Umat islam semestinya menjadi umat yang unggul dibandingkan dengan umat yang lain. Keunggulan umat islam tentu saja harus di ikat dengan ikatan yang layak dan benar. Ikatan tersebut tidak lain adalah akidah islam. Selain itu juga diikat dengan perasaan, penerimaan dan aturan yang sama untuk menjaga interaksi antara mareka. Bahkan dapat mengikat bangsa dan umat lain sehingga mereka disebut sebagai masyarakat islam.

Bersyukur Allah sudah menjadikan diri ini menjadi bagian dari umat islam, bahkan dapat beraktivitas dengan tujuan untuk melanjutkan kehidupan islam. Saya dengan beberapa teman lainnya, diikat dengan akidah islam tersebut. Di antara kami terjalin hubungan yang tidak sekedar hubungan pertemanan biasa. Suatu waktu menjadi ayah yang menasehati dan mengayomi, bahkan bisa menjadi saudara untuk saling membantu, termasuk kadang menjadi anak yang perlu disayangi. Bisa juga menjadi hubungan antara guru dan murid. Artinya hubungan antara kami bukanlah hubungan yang biasa. 

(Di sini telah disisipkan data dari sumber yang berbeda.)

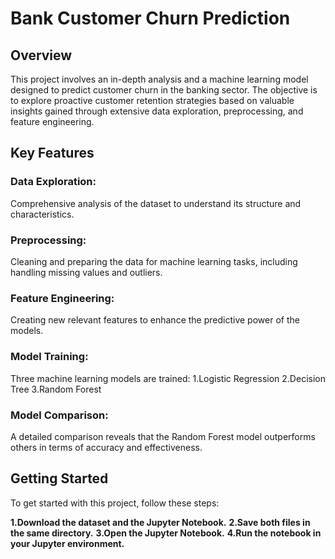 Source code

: # Bank Customer Churn Prediction
## Overview
This project involves an in-depth analysis and a machine learning model designed to predict customer churn in the banking sector. The objective is to explore proactive customer retention strategies based on valuable insights gained through extensive data exploration, preprocessing, and feature engineering.

## Key Features
### Data Exploration:
Comprehensive analysis of the dataset to understand its structure and characteristics.

### Preprocessing:
Cleaning and preparing the data for machine learning tasks, including handling missing values and outliers.

### Feature Engineering:
Creating new relevant features to enhance the predictive power of the models.

### Model Training:
Three machine learning models are trained:
1.Logistic Regression
2.Decision Tree
3.Random Forest
### Model Comparison: 
A detailed comparison reveals that the Random Forest model outperforms others in terms of accuracy and effectiveness.

## Getting Started
To get started with this project, follow these steps:

**1.Download the dataset and the Jupyter Notebook.**
**2.Save both files in the same directory.**
**3.Open the Jupyter Notebook.**
**4.Run the notebook in your Jupyter environment.**





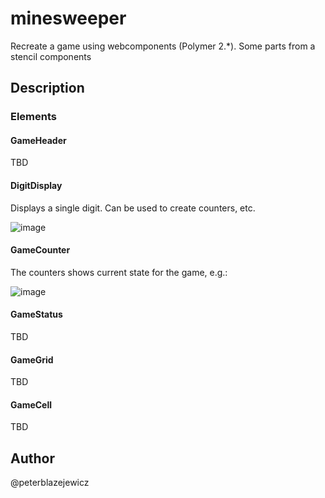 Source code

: # minesweeper

Recreate a game using webcomponents (Polymer 2.*). Some parts from a stencil components

## Description

### Elements

#### GameHeader

TBD

#### DigitDisplay

Displays a single digit. Can be used to create counters, etc.

![image](https://user-images.githubusercontent.com/14539/29753498-28fb84ce-8b73-11e7-92da-2dabda35b69c.png)

#### GameCounter

The counters shows current state for the game, e.g.:

![image](https://user-images.githubusercontent.com/14539/29753883-bdcffdf8-8b7a-11e7-904f-606a0bc3a394.png)

#### GameStatus

TBD

#### GameGrid

TBD

#### GameCell

TBD

## Author

@peterblazejewicz
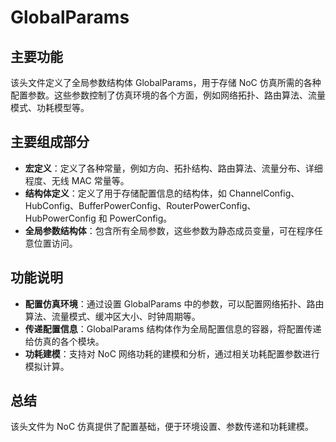 # GlobalParams
## 主要功能

该头文件定义了全局参数结构体 GlobalParams，用于存储 NoC 仿真所需的各种配置参数。这些参数控制了仿真环境的各个方面，例如网络拓扑、路由算法、流量模式、功耗模型等。

## 主要组成部分

- **宏定义**：定义了各种常量，例如方向、拓扑结构、路由算法、流量分布、详细程度、无线 MAC 常量等。
- **结构体定义**：定义了用于存储配置信息的结构体，如 ChannelConfig、HubConfig、BufferPowerConfig、RouterPowerConfig、HubPowerConfig 和 PowerConfig。
- **全局参数结构体**：包含所有全局参数，这些参数为静态成员变量，可在程序任意位置访问。

## 功能说明

- **配置仿真环境**：通过设置 GlobalParams 中的参数，可以配置网络拓扑、路由算法、流量模式、缓冲区大小、时钟周期等。
- **传递配置信息**：GlobalParams 结构体作为全局配置信息的容器，将配置传递给仿真的各个模块。
- **功耗建模**：支持对 NoC 网络功耗的建模和分析，通过相关功耗配置参数进行模拟计算。

## 总结

该头文件为 NoC 仿真提供了配置基础，便于环境设置、参数传递和功耗建模。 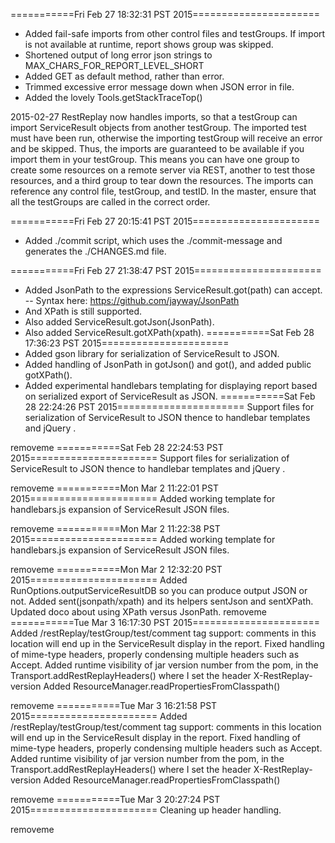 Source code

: ===========Fri Feb 27 18:32:31 PST 2015======================
- Added fail-safe imports from other control files and testGroups.
  If import is not available at runtime, report shows group was skipped.
- Shortened output of long error json strings to MAX_CHARS_FOR_REPORT_LEVEL_SHORT
- Added GET as default method, rather than error.
- Trimmed excessive error message down when JSON error in file.
- Added the lovely Tools.getStackTraceTop()

2015-02-27   RestReplay now handles imports, so that a testGroup can import ServiceResult objects from another testGroup.  The imported test must have been run, otherwise the importing testGroup will receive an error and be skipped.  Thus, the imports are guaranteed to be available if you import them in your testGroup.  This means you can have one group to create some resources on a remote server via REST, another to test those resources, and a third group to tear down the resources.  The imports can reference any control file, testGroup, and testID.  In the master, ensure that all the testGroups are called in the correct order.


===========Fri Feb 27 20:15:41 PST 2015======================
- Added ./commit script, which uses the ./commit-message and generates the ./CHANGES.md file.

===========Fri Feb 27 21:38:47 PST 2015======================

- Added JsonPath to the expressions ServiceResult.got(path) can accept.
--   Syntax here: https://github.com/jayway/JsonPath
- And XPath is still supported.
- Also added ServiceResult.gotJson(JsonPath).
- Also added ServiceResult.gotXPath(xpath).
===========Sat Feb 28 17:36:23 PST 2015======================
- Added gson library for serialization of ServiceResult to JSON.
- Added handling of JsonPath in gotJson() and got(), and added public gotXPath().
- Added experimental handlebars templating for displaying report based on serialized export of ServiceResult as JSON.
===========Sat Feb 28 22:24:26 PST 2015======================
Support files for serialization of ServiceResult to JSON thence to handlebar templates and jQuery .

removeme
===========Sat Feb 28 22:24:53 PST 2015======================
Support files for serialization of ServiceResult to JSON thence to handlebar templates and jQuery .

removeme
===========Mon Mar 2 11:22:01 PST 2015======================
Added working template for handlebars.js expansion of ServiceResult JSON files.

removeme
===========Mon Mar 2 11:22:38 PST 2015======================
Added working template for handlebars.js expansion of ServiceResult JSON files.

removeme
===========Mon Mar 2 12:32:20 PST 2015======================
Added RunOptions.outputServiceResultDB so you can produce output JSON or not.
Added sent(jsonpath/xpath) and its helpers sentJson and sentXPath.
Updated doco about using XPath versus JsonPath.
removeme
===========Tue Mar 3 16:17:30 PST 2015======================
Added /restReplay/testGroup/test/comment tag support: 
    comments in this location will end up in the ServiceResult display in the report.
Fixed handling of mime-type headers, properly condensing multiple headers such as Accept.
Added runtime visibility of jar version number from the pom, in the Transport.addRestReplayHeaders()
    where I set the header X-RestReplay-version
Added ResourceManager.readPropertiesFromClasspath()

removeme
===========Tue Mar 3 16:21:58 PST 2015======================
Added /restReplay/testGroup/test/comment tag support: 
    comments in this location will end up in the ServiceResult display in the report.
Fixed handling of mime-type headers, properly condensing multiple headers such as Accept.
Added runtime visibility of jar version number from the pom, in the Transport.addRestReplayHeaders()
    where I set the header X-RestReplay-version
Added ResourceManager.readPropertiesFromClasspath()

removeme
===========Tue Mar 3 20:27:24 PST 2015======================
Cleaning up header handling.

removeme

Istilah pertemanan ternyata ada beberapa tingkatan, apabila kita merujuk dari sisi bahasa. Khusus bahasa arab ada tingkatan tersebut. Diantaranya misalnya teman kerja, teman sebaya, teman ngobrol malam hari, teman minum, teman rapat, teman perjalanan, teman kesayangan, teman menasehati, teman rahasia, teman yang dicintai, teman setia/sehidup semati. Yang terakhir ini lah mungkin dapat diartikan sebagai wujud dari pertemanan yang di ikat dengan ikatan akidah dan dakwah sebagaimana Rasulullah saw dan para sahabat yaitu teman setia/ sehidup semati di jalan dakwah atau membela agama Allah SWT.

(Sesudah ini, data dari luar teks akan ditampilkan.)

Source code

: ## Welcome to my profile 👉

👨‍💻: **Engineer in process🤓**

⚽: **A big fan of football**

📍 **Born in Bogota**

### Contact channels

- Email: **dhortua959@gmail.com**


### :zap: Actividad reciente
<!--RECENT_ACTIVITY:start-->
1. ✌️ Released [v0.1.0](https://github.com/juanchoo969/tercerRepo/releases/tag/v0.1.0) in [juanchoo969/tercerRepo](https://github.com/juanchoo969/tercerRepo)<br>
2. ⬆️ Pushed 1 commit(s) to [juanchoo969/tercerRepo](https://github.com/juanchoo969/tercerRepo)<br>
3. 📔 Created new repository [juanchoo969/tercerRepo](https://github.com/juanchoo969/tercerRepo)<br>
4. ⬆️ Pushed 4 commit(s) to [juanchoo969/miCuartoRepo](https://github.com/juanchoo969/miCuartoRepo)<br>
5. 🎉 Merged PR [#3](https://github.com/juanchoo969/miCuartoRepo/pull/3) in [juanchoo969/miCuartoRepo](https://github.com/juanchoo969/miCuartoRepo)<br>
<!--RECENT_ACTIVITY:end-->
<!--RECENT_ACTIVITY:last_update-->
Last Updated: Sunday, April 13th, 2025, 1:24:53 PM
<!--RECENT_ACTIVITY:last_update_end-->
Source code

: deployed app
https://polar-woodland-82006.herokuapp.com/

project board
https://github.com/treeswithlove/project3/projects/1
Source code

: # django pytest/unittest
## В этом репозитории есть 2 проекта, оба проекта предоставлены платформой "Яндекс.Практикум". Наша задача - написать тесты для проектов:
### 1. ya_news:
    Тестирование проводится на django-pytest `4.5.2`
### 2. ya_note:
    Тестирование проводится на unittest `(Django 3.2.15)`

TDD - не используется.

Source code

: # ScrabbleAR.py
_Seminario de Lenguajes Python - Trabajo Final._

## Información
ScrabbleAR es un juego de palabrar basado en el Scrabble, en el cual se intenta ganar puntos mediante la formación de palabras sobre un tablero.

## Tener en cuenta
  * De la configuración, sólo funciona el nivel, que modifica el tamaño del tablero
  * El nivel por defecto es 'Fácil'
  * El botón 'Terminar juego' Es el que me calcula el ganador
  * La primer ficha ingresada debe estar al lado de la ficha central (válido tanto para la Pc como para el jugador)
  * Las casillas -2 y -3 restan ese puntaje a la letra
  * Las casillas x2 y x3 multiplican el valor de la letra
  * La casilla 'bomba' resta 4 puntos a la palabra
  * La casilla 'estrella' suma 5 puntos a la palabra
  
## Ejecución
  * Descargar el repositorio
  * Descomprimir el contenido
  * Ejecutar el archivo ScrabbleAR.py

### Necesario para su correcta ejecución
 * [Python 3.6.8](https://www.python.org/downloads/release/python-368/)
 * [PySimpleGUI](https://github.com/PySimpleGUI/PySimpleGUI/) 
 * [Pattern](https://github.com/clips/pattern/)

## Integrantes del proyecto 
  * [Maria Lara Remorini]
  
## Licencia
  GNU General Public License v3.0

Perbincangan yang biasa kami lakukan dapat berubah-ubah, kadang kala kami membicarakan sesuatu yang serius, namun juga sesekali bercanda dan bersenda gurau. Bisa dalam cuaca yang panas sekali, namun hujan gerimis pun akan dilalui dalam rangka menghadiri atau bertemu antara satu dengan yang lain.

Padahal sebelumnya kami tidak pernah mengenal. Kalau berteman karena pekerjaan itu suatu keharusan karena setiap hari akan bertemu untuk melakukan pekerjaan tertentu. Mejadi teman sebaya juga akan menyesuaikan dengan lingkungan tempat tinggal karena sebagai tetangga. Namun ketika pertemanan ini dibangun dengan landasan akidah, maka akan terjadi ikatan emosional yang saling terkait antara satu dengan yang lainnya tanpa memandang asal kami darimana.

Perbicangan suatu malam diawali dengan menceritakan berbagai pengalaman pribadi baik dalam urusan dakwah, kehidupan sehari-hari, kondisi lingkungan tempat tinggal dan aktivitas dalam dunia kerja. Bercerita sambil menyeruput segelas kopi atau secangkir teh rempah dapat juga dilakukan. Bahkan sambil mengunyah makanan khas, baik lokal maupun luar daerah, atau bahkan makanan dari timur tengah.

Ada satu hal yang menarik ketika kami membicarakan masalah tempat tinggal. Berbicara mengenai kota, tidak semua kota akan menjadi nyaman dan enak untuk ditinggali. Terlebih lagi terkait dengan fasilitas, pelayanan atau bahkan kemudahan akses bagi masyarakat untuk memenuhi kebutuhan hidupnya sehari-hari. Mengapa? Bukan sekedar masalah dari sisi kenyamanan dan pelayanan, atau masalah kemacetan saja, namun dari sisi suasana lingkungan yang jauh dari nuansa islam, semakin membuat kota tersebut tidak nyaman.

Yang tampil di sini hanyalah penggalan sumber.